I have a Mutiny RED helmet from last year and pulled out the earmuff piece so it would fit over my beanie and goggles. It was way more comfortable riding this way as the ear piece really crushes my headphones into my ears.
The only problem was when I picked up speed or hit a jump the helmet would shift backwards, so I was wondering if there are any helmets out there that you recommend to be worn with a beanie.

Thanks!


----------



## mrjimyjohn (Dec 18, 2010)

does that helmet have a liner? just take it out and it shouldnt slip. most snow helmets have removable liners, id be surprised if yours didnt


----------



## CustomX - J-rad (Mar 29, 2010)

Yours does have a liner, i have a mutiny and i took the liner out and the velcro attachs to my beanie and holds pretty goood, it also latchs onto my goggle strap sumtimes. just tighten the helmet so it stays snug and "Functional"


----------



## Technine Icon (Jan 15, 2009)

I have a RED trace and I also wear it over a beanie and googles.

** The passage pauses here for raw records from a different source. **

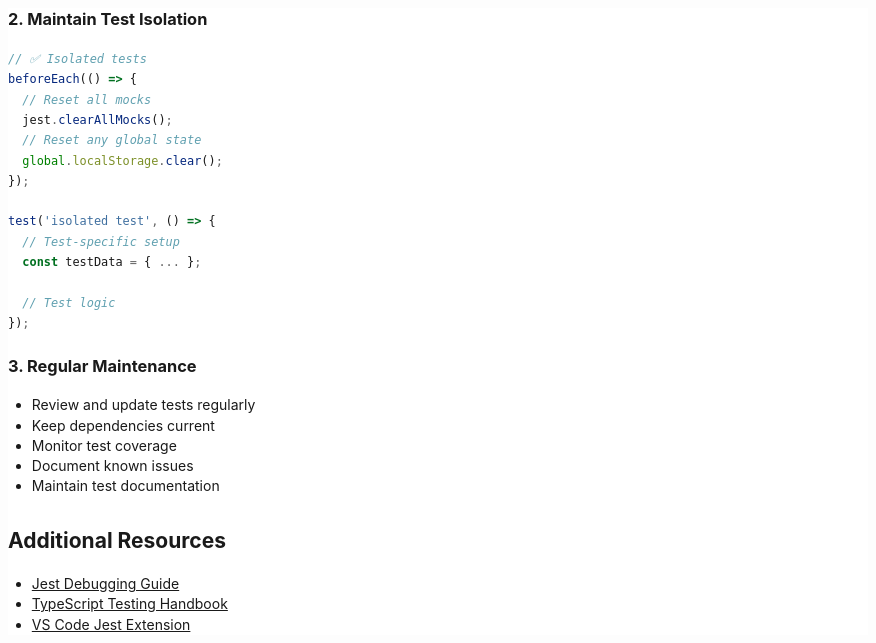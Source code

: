 ### 2. Maintain Test Isolation
```typescript
// ✅ Isolated tests
beforeEach(() => {
  // Reset all mocks
  jest.clearAllMocks();
  // Reset any global state
  global.localStorage.clear();
});

test('isolated test', () => {
  // Test-specific setup
  const testData = { ... };
  
  // Test logic
});
```

### 3. Regular Maintenance
- Review and update tests regularly
- Keep dependencies current
- Monitor test coverage
- Document known issues
- Maintain test documentation

## Additional Resources
- [Jest Debugging Guide](https://jestjs.io/docs/troubleshooting)
- [TypeScript Testing Handbook](https://www.typescriptlang.org/docs/handbook/testing.html)
- [VS Code Jest Extension](https://marketplace.visualstudio.com/items?itemName=Orta.vscode-jest)
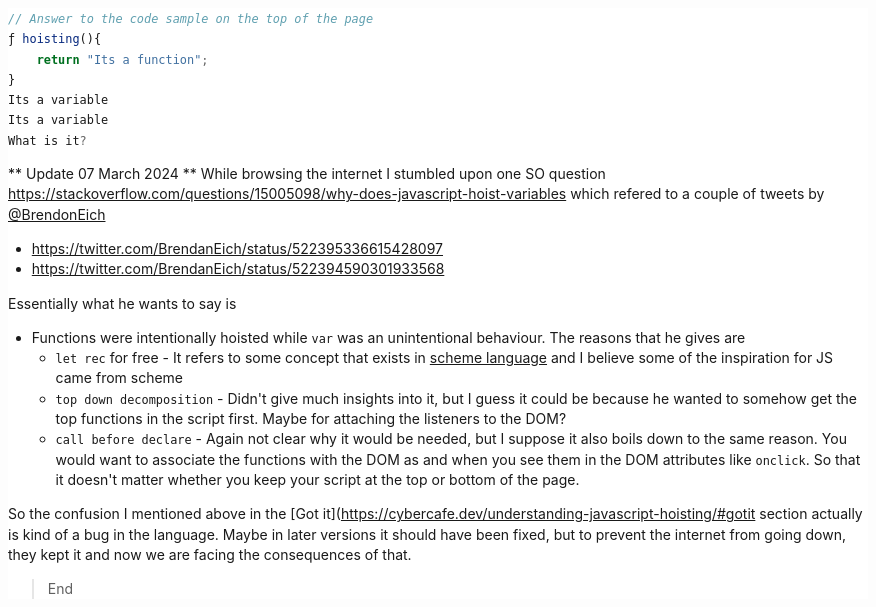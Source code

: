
 ```js
// Answer to the code sample on the top of the page
ƒ hoisting(){
    return "Its a function";
}
Its a variable
Its a variable
What is it?
```

** Update 07 March 2024 **
While browsing the internet I stumbled upon one SO question https://stackoverflow.com/questions/15005098/why-does-javascript-hoist-variables which refered to a couple of tweets by [@BrendonEich ](https://twitter.com/BrendanEich)

* https://twitter.com/BrendanEich/status/522395336615428097
* https://twitter.com/BrendanEich/status/522394590301933568

Essentially what he wants to say is 
* Functions were intentionally hoisted while `var` was an unintentional behaviour. The reasons that he gives are 
  * `let rec` for free - It refers to some concept that exists in [scheme language](https://docs.racket-lang.org/reference/let.html#%28form._%28%28lib._racket%2Fprivate%2Fletstx-scheme..rkt%29._letrec%29%29) and I believe some of the inspiration for JS came from scheme
  * `top down decomposition` - Didn't give much insights into it, but I guess it could be because he wanted to somehow get the top functions in the script first. Maybe for attaching the listeners to the DOM?
  * `call before declare` - Again not clear why it would be needed, but I suppose it also boils down to the same reason. You would want to associate the functions with the DOM as and when you see them in the DOM attributes like `onclick`. So that it doesn't matter whether you keep your script at the top or bottom of the page.

So the confusion I mentioned above in the [Got it](https://cybercafe.dev/understanding-javascript-hoisting/#gotit section actually is kind of a bug in the language. Maybe in later versions it should have been fixed, but to prevent the internet from going down, they kept it and now we are facing the consequences of that.

> End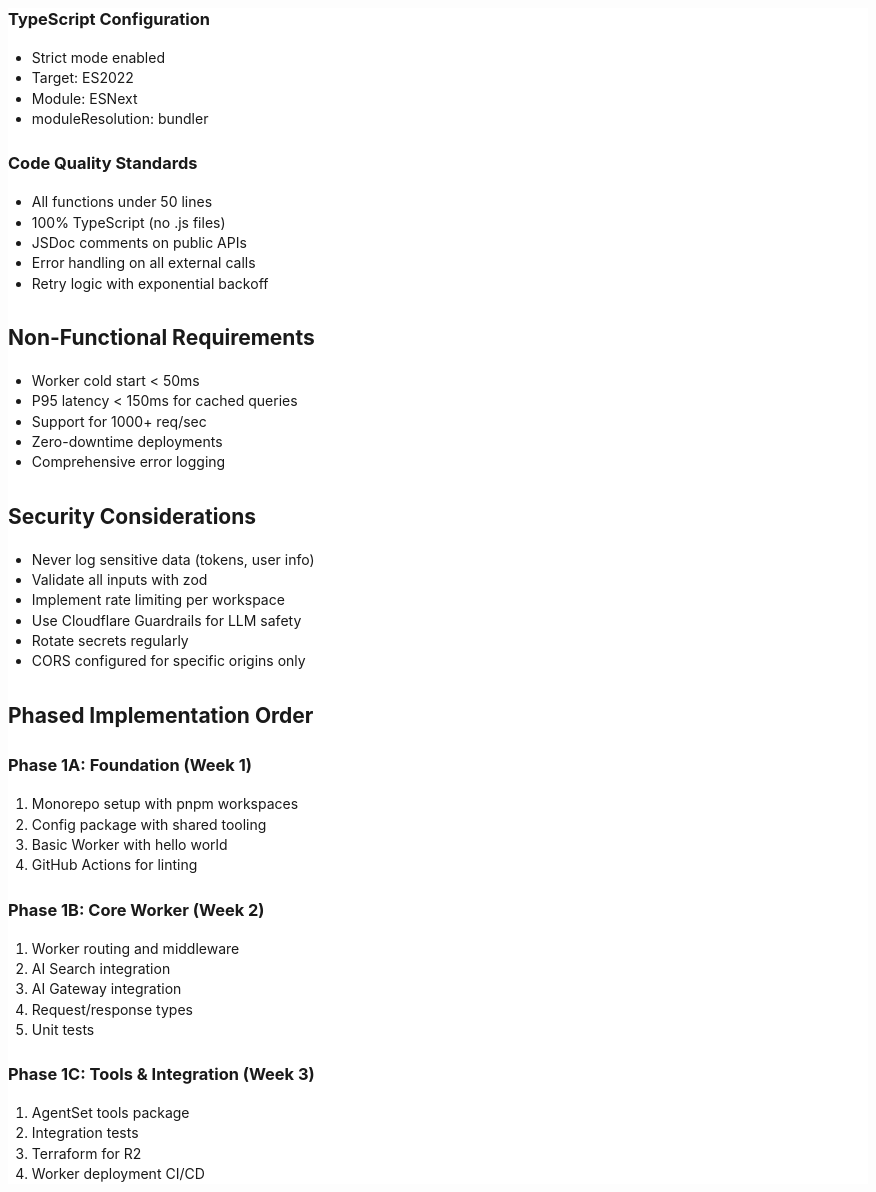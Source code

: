 ### TypeScript Configuration
- Strict mode enabled
- Target: ES2022
- Module: ESNext
- moduleResolution: bundler

### Code Quality Standards
- All functions under 50 lines
- 100% TypeScript (no .js files)
- JSDoc comments on public APIs
- Error handling on all external calls
- Retry logic with exponential backoff

## Non-Functional Requirements
- Worker cold start < 50ms
- P95 latency < 150ms for cached queries
- Support for 1000+ req/sec
- Zero-downtime deployments
- Comprehensive error logging

## Security Considerations
- Never log sensitive data (tokens, user info)
- Validate all inputs with zod
- Implement rate limiting per workspace
- Use Cloudflare Guardrails for LLM safety
- Rotate secrets regularly
- CORS configured for specific origins only

## Phased Implementation Order

### Phase 1A: Foundation (Week 1)
1. Monorepo setup with pnpm workspaces
2. Config package with shared tooling
3. Basic Worker with hello world
4. GitHub Actions for linting

### Phase 1B: Core Worker (Week 2)
1. Worker routing and middleware
2. AI Search integration
3. AI Gateway integration
4. Request/response types
5. Unit tests

### Phase 1C: Tools & Integration (Week 3)
1. AgentSet tools package
2. Integration tests
3. Terraform for R2
4. Worker deployment CI/CD
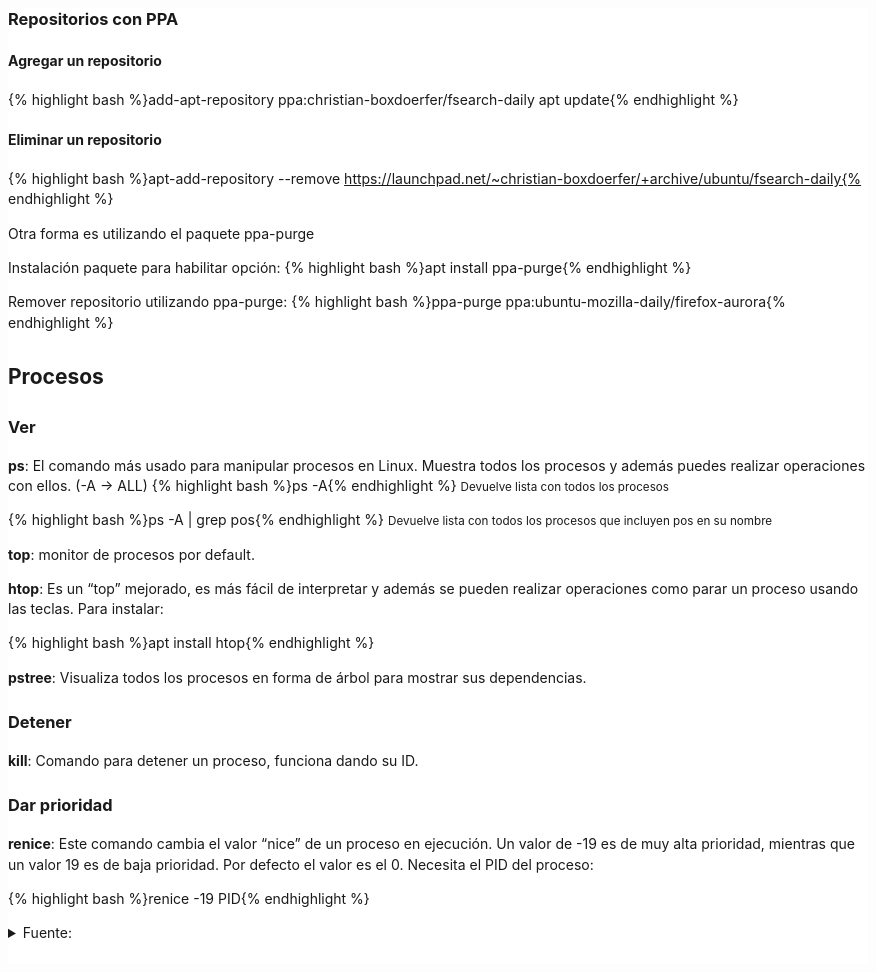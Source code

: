 

### Repositorios con PPA

#### Agregar un repositorio
{% highlight bash %}add-apt-repository ppa:christian-boxdoerfer/fsearch-daily
apt update{% endhighlight %}

#### Eliminar un repositorio 
{% highlight bash %}apt-add-repository --remove https://launchpad.net/~christian-boxdoerfer/+archive/ubuntu/fsearch-daily{% endhighlight %}


Otra forma es utilizando el paquete ppa-purge

Instalación paquete para habilitar opción:
{% highlight bash %}apt install ppa-purge{% endhighlight %}

Remover repositorio utilizando ppa-purge:
{% highlight bash %}ppa-purge ppa:ubuntu-mozilla-daily/firefox-aurora{% endhighlight %}



## Procesos

### Ver

**ps**: El comando más usado para manipular procesos en Linux. Muestra todos los procesos y además puedes realizar operaciones con ellos. (-A -> ALL)
{% highlight bash %}ps -A{% endhighlight %}
<small>Devuelve lista con todos los procesos </small>

{% highlight bash %}ps -A | grep pos{% endhighlight %}
<small>Devuelve lista con todos los procesos que incluyen pos en su nombre</small>

**top**: monitor de procesos por default.

**htop**: Es un “top” mejorado, es más fácil de interpretar y además se pueden realizar operaciones como parar un proceso usando las teclas. Para instalar:

{% highlight bash %}apt install htop{% endhighlight %}

**pstree**: Visualiza todos los procesos en forma de árbol para mostrar sus dependencias.


### Detener

**kill**: Comando para detener un proceso, funciona dando su ID.

### Dar prioridad

**renice**: Este comando cambia el valor “nice” de un proceso en ejecución. Un valor de -19 es de muy alta prioridad, mientras que un valor 19 es de baja prioridad. Por defecto el valor es el 0. Necesita el PID del proceso:

{% highlight bash %}renice -19 PID{% endhighlight %}

<details><summary>Fuente:</summary></details><br>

I have the same problem especially when it is very bumpy. The helmet lifts upwards. However, it doesn't happen when I go off jumps, so I just usually tighten my neck strap.


----------



## doron (Nov 14, 2010)

I did take the liner out and popped off the velcro cause it was ruining my beanie. I got a medium and if I remember correctly it was the smallest possible size for my head (59cm I think), so I guess I need to try on a helmet that fits my head better. As an aside, bern isn't a recommended brand correct?


----------